Assignment
Each line that has the string "Displays" must be copied from the records below.

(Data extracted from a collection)

_ _ _ _ _ _ _

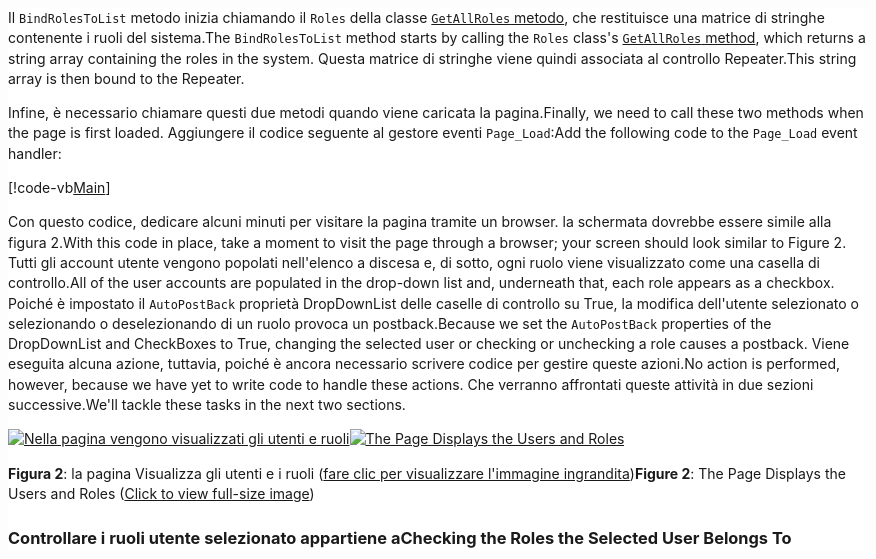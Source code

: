 
<span data-ttu-id="5deef-171">Il `BindRolesToList` metodo inizia chiamando il `Roles` della classe [ `GetAllRoles` metodo](https://msdn.microsoft.com/en-us/library/system.web.security.roles.getallroles.aspx), che restituisce una matrice di stringhe contenente i ruoli del sistema.</span><span class="sxs-lookup"><span data-stu-id="5deef-171">The `BindRolesToList` method starts by calling the `Roles` class's [`GetAllRoles` method](https://msdn.microsoft.com/en-us/library/system.web.security.roles.getallroles.aspx), which returns a string array containing the roles in the system.</span></span> <span data-ttu-id="5deef-172">Questa matrice di stringhe viene quindi associata al controllo Repeater.</span><span class="sxs-lookup"><span data-stu-id="5deef-172">This string array is then bound to the Repeater.</span></span>

<span data-ttu-id="5deef-173">Infine, è necessario chiamare questi due metodi quando viene caricata la pagina.</span><span class="sxs-lookup"><span data-stu-id="5deef-173">Finally, we need to call these two methods when the page is first loaded.</span></span> <span data-ttu-id="5deef-174">Aggiungere il codice seguente al gestore eventi `Page_Load`:</span><span class="sxs-lookup"><span data-stu-id="5deef-174">Add the following code to the `Page_Load` event handler:</span></span>

[!code-vb[Main](assigning-roles-to-users-vb/samples/sample6.vb)]

<span data-ttu-id="5deef-175">Con questo codice, dedicare alcuni minuti per visitare la pagina tramite un browser. la schermata dovrebbe essere simile alla figura 2.</span><span class="sxs-lookup"><span data-stu-id="5deef-175">With this code in place, take a moment to visit the page through a browser; your screen should look similar to Figure 2.</span></span> <span data-ttu-id="5deef-176">Tutti gli account utente vengono popolati nell'elenco a discesa e, di sotto, ogni ruolo viene visualizzato come una casella di controllo.</span><span class="sxs-lookup"><span data-stu-id="5deef-176">All of the user accounts are populated in the drop-down list and, underneath that, each role appears as a checkbox.</span></span> <span data-ttu-id="5deef-177">Poiché è impostato il `AutoPostBack` proprietà DropDownList delle caselle di controllo su True, la modifica dell'utente selezionato o selezionando o deselezionando di un ruolo provoca un postback.</span><span class="sxs-lookup"><span data-stu-id="5deef-177">Because we set the `AutoPostBack` properties of the DropDownList and CheckBoxes to True, changing the selected user or checking or unchecking a role causes a postback.</span></span> <span data-ttu-id="5deef-178">Viene eseguita alcuna azione, tuttavia, poiché è ancora necessario scrivere codice per gestire queste azioni.</span><span class="sxs-lookup"><span data-stu-id="5deef-178">No action is performed, however, because we have yet to write code to handle these actions.</span></span> <span data-ttu-id="5deef-179">Che verranno affrontati queste attività in due sezioni successive.</span><span class="sxs-lookup"><span data-stu-id="5deef-179">We'll tackle these tasks in the next two sections.</span></span>


<span data-ttu-id="5deef-180">[![Nella pagina vengono visualizzati gli utenti e ruoli](assigning-roles-to-users-vb/_static/image5.png)](assigning-roles-to-users-vb/_static/image4.png)</span><span class="sxs-lookup"><span data-stu-id="5deef-180">[![The Page Displays the Users and Roles](assigning-roles-to-users-vb/_static/image5.png)](assigning-roles-to-users-vb/_static/image4.png)</span></span>

<span data-ttu-id="5deef-181">**Figura 2**: la pagina Visualizza gli utenti e i ruoli ([fare clic per visualizzare l'immagine ingrandita](assigning-roles-to-users-vb/_static/image6.png))</span><span class="sxs-lookup"><span data-stu-id="5deef-181">**Figure 2**: The Page Displays the Users and Roles  ([Click to view full-size image](assigning-roles-to-users-vb/_static/image6.png))</span></span>


### <a name="checking-the-roles-the-selected-user-belongs-to"></a><span data-ttu-id="5deef-182">Controllare i ruoli utente selezionato appartiene a</span><span class="sxs-lookup"><span data-stu-id="5deef-182">Checking the Roles the Selected User Belongs To</span></span>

_ _ _ _ _ _ _

Completed exercise
<span data-ttu-id="5deef-180">[![Nella pagina vengono visualizzati gli utenti e ruoli](assigning-roles-to-users-vb/_static/image5.png)](assigning-roles-to-users-vb/_static/image4.png)</span><span class="sxs-lookup"><span data-stu-id="5deef-180">[![The Page Displays the Users and Roles](assigning-roles-to-users-vb/_static/image5.png)](assigning-roles-to-users-vb/_static/image4.png)</span></span>
<span data-ttu-id="5deef-181">**Figura 2**: la pagina Visualizza gli utenti e i ruoli ([fare clic per visualizzare l'immagine ingrandita](assigning-roles-to-users-vb/_static/image6.png))</span><span class="sxs-lookup"><span data-stu-id="5deef-181">**Figure 2**: The Page Displays the Users and Roles  ([Click to view full-size image](assigning-roles-to-users-vb/_static/image6.png))</span></span>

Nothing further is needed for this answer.